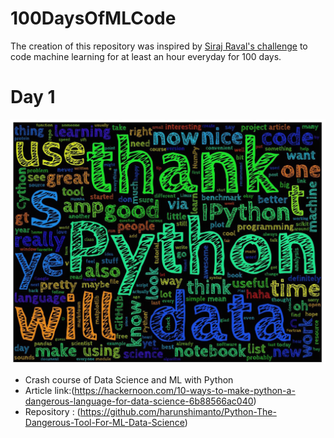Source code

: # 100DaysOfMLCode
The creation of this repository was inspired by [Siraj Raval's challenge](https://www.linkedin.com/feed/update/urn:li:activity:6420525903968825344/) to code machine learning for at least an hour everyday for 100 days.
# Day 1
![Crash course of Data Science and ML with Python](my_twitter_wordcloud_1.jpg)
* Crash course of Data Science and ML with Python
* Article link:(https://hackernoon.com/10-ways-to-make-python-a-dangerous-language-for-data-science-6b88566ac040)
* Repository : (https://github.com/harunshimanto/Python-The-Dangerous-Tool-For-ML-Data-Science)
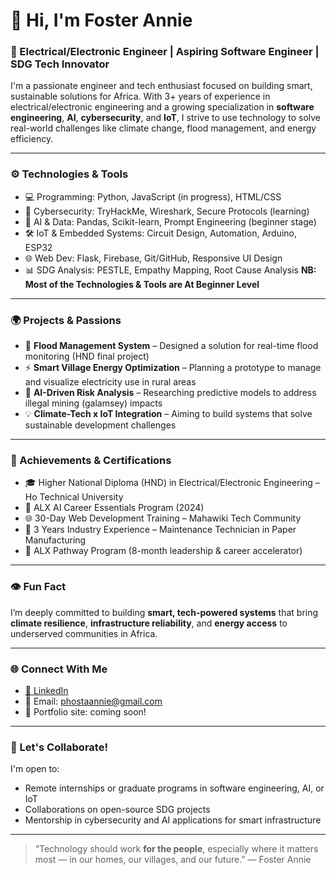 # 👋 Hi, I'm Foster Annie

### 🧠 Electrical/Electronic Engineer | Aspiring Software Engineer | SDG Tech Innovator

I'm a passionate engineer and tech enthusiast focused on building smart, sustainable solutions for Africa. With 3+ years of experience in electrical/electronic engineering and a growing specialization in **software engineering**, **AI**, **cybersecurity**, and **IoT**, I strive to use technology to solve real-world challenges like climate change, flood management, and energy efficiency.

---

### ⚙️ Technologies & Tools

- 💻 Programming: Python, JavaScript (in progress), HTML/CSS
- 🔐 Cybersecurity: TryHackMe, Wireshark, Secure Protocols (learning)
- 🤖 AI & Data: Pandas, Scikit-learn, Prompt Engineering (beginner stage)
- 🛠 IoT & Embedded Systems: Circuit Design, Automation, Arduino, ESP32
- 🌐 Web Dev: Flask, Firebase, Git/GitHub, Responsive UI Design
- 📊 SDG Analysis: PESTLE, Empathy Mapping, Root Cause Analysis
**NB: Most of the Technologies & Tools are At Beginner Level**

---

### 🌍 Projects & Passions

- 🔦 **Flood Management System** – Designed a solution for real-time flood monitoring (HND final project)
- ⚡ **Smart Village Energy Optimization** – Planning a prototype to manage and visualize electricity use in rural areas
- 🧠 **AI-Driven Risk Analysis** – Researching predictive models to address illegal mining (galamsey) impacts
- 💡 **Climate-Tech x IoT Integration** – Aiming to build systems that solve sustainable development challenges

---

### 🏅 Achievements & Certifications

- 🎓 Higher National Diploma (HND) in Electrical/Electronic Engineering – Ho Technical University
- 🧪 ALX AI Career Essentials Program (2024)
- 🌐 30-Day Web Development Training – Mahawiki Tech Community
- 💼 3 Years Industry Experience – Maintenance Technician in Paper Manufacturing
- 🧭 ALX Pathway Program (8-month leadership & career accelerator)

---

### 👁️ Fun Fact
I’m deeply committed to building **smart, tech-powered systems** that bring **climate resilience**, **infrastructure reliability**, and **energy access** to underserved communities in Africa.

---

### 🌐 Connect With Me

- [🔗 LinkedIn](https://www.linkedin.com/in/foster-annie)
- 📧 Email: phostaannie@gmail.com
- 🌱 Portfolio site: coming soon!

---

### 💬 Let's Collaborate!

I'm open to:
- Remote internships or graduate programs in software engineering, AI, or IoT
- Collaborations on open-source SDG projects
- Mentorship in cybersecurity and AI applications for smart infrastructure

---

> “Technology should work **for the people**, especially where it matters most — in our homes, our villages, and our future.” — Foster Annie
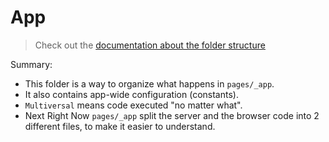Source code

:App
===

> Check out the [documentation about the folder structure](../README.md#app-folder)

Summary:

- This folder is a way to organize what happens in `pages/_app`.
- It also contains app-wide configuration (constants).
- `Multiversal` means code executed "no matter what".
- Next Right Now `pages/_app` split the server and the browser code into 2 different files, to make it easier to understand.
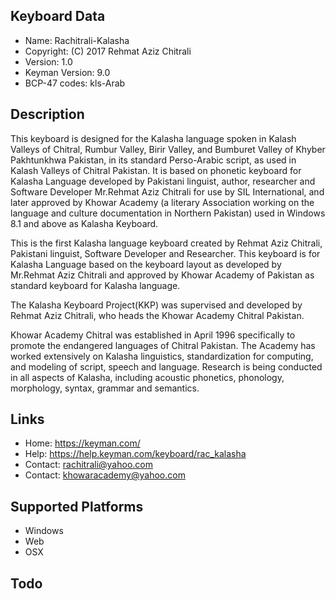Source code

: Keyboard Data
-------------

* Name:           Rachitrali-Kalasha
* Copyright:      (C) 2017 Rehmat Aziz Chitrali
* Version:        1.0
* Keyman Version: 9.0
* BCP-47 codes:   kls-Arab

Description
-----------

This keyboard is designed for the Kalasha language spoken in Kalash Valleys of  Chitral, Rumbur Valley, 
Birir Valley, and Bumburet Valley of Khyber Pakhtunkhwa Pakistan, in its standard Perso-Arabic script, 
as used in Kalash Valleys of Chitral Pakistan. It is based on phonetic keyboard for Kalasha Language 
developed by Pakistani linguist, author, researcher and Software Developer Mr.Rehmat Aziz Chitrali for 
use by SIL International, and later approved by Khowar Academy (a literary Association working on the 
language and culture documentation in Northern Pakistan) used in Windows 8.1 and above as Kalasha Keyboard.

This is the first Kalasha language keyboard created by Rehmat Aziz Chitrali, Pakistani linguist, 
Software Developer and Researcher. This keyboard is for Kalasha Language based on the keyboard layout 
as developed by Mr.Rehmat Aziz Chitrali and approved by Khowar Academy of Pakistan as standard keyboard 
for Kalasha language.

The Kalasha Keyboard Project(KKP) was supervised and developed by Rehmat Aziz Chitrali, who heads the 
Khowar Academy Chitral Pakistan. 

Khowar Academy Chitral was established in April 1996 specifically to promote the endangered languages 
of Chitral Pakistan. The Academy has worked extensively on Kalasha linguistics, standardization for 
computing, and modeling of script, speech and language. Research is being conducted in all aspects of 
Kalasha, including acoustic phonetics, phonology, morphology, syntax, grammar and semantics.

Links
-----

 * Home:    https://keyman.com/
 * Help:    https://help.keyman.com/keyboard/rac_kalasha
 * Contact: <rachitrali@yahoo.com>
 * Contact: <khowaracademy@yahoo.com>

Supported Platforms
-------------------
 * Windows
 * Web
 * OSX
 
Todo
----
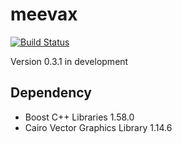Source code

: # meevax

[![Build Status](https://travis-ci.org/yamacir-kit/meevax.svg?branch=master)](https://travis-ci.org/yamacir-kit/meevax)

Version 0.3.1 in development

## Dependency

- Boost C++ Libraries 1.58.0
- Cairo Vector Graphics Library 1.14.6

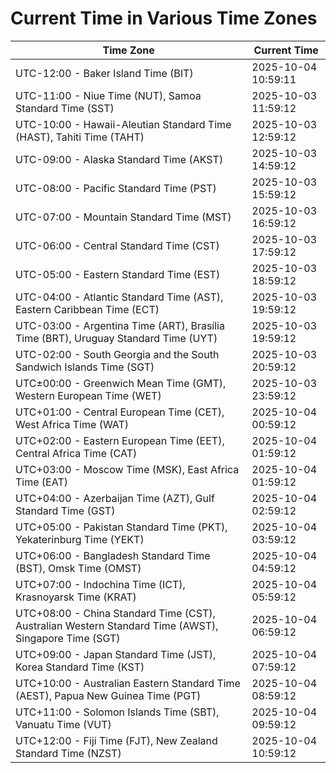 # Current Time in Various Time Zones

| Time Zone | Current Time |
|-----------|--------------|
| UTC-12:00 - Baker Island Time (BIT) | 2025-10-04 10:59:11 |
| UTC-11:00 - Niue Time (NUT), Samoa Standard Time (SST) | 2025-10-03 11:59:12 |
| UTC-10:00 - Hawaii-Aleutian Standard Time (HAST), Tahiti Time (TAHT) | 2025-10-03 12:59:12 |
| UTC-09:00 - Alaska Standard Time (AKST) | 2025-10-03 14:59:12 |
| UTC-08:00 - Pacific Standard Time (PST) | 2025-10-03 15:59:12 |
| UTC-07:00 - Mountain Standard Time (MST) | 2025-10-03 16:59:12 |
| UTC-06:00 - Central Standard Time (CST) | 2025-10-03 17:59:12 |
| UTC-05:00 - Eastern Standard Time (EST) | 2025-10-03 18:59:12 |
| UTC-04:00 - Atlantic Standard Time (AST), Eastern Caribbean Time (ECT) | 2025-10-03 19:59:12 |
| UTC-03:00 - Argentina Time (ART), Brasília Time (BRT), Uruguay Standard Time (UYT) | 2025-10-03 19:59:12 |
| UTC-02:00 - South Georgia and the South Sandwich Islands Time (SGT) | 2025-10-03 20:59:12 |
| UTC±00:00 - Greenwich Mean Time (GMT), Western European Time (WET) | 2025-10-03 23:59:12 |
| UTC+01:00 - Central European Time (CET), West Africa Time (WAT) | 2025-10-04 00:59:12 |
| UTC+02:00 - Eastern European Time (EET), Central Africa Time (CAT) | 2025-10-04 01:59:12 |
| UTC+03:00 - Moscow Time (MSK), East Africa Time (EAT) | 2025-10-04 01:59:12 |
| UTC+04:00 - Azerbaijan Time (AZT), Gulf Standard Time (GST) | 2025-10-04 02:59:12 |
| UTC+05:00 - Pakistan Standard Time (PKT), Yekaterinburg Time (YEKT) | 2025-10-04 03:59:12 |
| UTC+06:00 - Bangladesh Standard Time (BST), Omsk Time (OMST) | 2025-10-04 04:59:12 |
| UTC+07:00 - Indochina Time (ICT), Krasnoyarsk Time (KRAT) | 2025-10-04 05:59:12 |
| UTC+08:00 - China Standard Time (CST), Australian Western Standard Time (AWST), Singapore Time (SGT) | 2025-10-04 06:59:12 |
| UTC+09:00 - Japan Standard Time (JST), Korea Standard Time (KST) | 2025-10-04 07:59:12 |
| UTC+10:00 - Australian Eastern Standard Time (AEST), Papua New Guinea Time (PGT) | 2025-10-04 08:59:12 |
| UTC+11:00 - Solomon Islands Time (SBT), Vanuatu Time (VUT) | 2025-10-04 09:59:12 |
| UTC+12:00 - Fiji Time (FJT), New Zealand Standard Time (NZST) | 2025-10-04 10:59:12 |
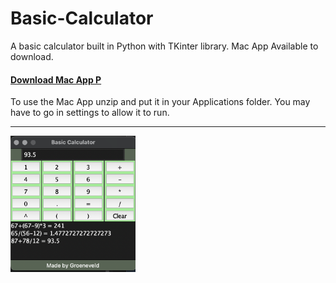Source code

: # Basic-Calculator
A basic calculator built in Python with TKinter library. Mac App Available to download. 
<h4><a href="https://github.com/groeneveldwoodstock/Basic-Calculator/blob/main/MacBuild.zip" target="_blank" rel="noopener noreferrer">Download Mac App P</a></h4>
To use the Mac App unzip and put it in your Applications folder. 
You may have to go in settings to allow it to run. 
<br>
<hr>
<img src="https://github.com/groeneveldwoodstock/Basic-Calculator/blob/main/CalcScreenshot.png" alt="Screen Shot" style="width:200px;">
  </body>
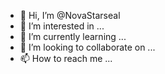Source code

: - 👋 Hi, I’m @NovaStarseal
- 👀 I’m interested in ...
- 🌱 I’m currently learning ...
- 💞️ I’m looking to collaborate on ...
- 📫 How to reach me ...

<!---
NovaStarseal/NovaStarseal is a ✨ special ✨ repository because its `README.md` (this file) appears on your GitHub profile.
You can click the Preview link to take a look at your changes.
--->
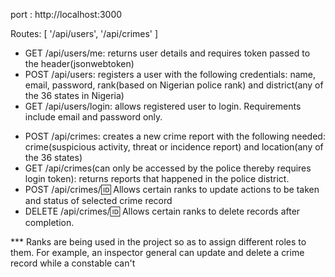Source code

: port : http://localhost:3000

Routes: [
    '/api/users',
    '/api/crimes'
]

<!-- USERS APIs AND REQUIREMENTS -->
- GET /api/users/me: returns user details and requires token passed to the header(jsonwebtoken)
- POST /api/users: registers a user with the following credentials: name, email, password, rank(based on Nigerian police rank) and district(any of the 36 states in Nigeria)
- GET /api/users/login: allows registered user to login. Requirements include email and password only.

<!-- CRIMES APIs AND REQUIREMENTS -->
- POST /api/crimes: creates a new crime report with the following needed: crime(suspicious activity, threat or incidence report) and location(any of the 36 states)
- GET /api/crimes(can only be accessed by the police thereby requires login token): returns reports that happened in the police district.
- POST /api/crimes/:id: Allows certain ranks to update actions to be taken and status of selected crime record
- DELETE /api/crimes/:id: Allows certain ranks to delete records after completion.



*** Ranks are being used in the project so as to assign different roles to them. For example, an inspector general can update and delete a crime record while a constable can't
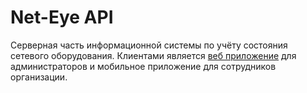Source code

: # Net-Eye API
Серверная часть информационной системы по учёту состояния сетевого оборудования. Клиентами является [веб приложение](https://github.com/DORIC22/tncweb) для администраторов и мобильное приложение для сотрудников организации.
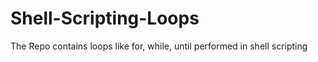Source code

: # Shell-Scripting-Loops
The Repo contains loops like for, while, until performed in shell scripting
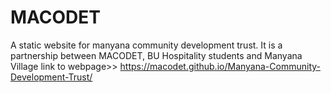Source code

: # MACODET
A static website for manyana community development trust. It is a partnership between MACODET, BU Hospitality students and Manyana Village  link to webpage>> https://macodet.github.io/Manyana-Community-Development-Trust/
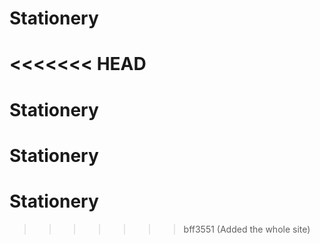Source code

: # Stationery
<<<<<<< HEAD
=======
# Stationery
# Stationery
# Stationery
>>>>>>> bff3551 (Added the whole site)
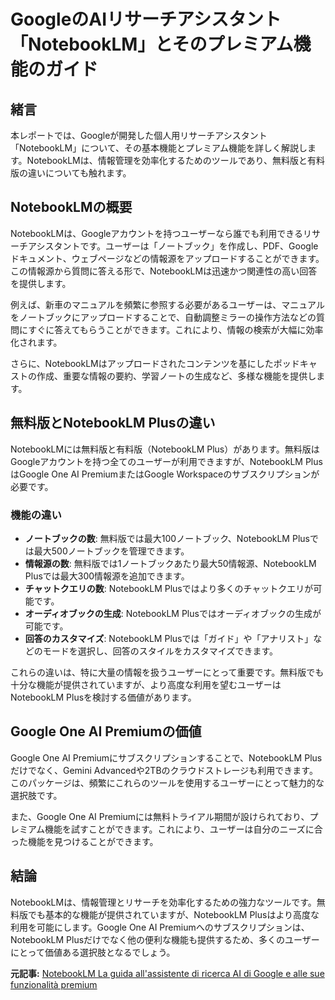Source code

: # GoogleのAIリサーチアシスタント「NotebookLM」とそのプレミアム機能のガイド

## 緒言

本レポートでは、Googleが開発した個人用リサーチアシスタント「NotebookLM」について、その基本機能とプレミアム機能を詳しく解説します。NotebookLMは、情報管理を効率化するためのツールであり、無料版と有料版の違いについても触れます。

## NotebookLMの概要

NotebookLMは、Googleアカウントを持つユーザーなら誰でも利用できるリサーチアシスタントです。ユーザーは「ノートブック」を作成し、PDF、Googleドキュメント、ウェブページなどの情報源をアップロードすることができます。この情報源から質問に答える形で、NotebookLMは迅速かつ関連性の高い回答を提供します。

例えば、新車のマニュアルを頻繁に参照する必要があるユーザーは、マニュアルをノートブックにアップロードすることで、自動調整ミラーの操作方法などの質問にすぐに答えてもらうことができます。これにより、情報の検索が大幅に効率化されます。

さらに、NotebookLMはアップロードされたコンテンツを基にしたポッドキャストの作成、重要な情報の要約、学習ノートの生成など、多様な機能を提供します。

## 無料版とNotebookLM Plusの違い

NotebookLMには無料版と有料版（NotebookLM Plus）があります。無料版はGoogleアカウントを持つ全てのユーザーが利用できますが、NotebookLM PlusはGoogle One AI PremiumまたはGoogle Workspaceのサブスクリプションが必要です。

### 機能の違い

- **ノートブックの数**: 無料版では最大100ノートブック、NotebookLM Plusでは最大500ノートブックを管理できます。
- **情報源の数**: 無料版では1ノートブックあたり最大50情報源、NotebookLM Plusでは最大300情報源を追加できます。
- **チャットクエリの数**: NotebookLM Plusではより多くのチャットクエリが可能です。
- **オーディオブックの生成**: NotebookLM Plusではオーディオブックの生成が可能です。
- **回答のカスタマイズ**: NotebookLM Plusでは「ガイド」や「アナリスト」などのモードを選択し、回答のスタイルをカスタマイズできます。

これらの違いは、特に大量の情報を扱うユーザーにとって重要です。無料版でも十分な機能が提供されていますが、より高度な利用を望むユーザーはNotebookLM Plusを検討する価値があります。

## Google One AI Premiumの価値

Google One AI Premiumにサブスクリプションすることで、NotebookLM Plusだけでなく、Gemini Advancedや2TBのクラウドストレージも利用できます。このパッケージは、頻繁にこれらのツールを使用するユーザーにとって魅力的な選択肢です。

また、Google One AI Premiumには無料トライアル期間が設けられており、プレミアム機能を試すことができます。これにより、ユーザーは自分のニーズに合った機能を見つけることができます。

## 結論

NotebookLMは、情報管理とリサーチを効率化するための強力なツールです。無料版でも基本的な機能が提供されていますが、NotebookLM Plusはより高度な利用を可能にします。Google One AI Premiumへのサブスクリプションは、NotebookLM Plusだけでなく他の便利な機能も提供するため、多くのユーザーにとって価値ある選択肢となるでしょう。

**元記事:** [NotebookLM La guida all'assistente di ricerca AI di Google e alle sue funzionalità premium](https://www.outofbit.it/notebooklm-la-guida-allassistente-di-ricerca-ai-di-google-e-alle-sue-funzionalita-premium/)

————

> **Exercise goal**: Within the listing above, locate the line containing "<!-- USERS APIs AND REQUIREMENTS -->" and the line containing "- GET /api/users/me: returns". Reproduce those two lines and all lines between them exactly, with nothing added.

> **Reply to the exercise**:
<!-- USERS APIs AND REQUIREMENTS -->
- GET /api/users/me: returns user details and requires token passed to the header(jsonwebtoken)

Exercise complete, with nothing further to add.